··· Exercise data ···

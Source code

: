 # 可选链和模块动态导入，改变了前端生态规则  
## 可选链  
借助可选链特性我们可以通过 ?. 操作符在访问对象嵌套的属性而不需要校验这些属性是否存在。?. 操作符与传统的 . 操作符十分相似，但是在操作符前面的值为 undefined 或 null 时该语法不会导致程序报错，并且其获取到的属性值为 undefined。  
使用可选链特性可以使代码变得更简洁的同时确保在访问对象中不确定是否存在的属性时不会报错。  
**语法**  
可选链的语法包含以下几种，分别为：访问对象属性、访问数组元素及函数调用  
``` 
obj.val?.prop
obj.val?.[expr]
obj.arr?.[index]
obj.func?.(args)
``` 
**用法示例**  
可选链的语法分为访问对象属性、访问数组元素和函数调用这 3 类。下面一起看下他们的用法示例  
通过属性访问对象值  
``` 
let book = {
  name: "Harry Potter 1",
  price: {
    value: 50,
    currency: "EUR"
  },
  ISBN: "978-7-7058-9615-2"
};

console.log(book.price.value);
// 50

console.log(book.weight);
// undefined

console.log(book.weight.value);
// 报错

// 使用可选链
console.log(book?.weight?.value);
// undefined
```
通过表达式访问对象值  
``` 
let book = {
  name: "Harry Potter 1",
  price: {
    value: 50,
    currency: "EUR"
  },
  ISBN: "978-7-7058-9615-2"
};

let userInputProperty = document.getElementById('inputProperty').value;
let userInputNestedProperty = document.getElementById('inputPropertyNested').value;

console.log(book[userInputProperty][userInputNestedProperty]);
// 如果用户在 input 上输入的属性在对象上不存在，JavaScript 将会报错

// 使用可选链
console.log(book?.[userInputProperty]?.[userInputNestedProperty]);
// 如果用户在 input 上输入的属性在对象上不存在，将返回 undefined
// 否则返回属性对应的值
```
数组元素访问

···

_Task instructions:_
Would you filter the records and copy each line that contains the word "undefined"?

_Written answer:_
借助可选链特性我们可以通过 ?. 操作符在访问对象嵌套的属性而不需要校验这些属性是否存在。?. 操作符与传统的 . 操作符十分相似，但是在操作符前面的值为 undefined 或 null 时该语法不会导致程序报错，并且其获取到的属性值为 undefined。  
// undefined
// undefined
// 如果用户在 input 上输入的属性在对象上不存在，将返回 undefined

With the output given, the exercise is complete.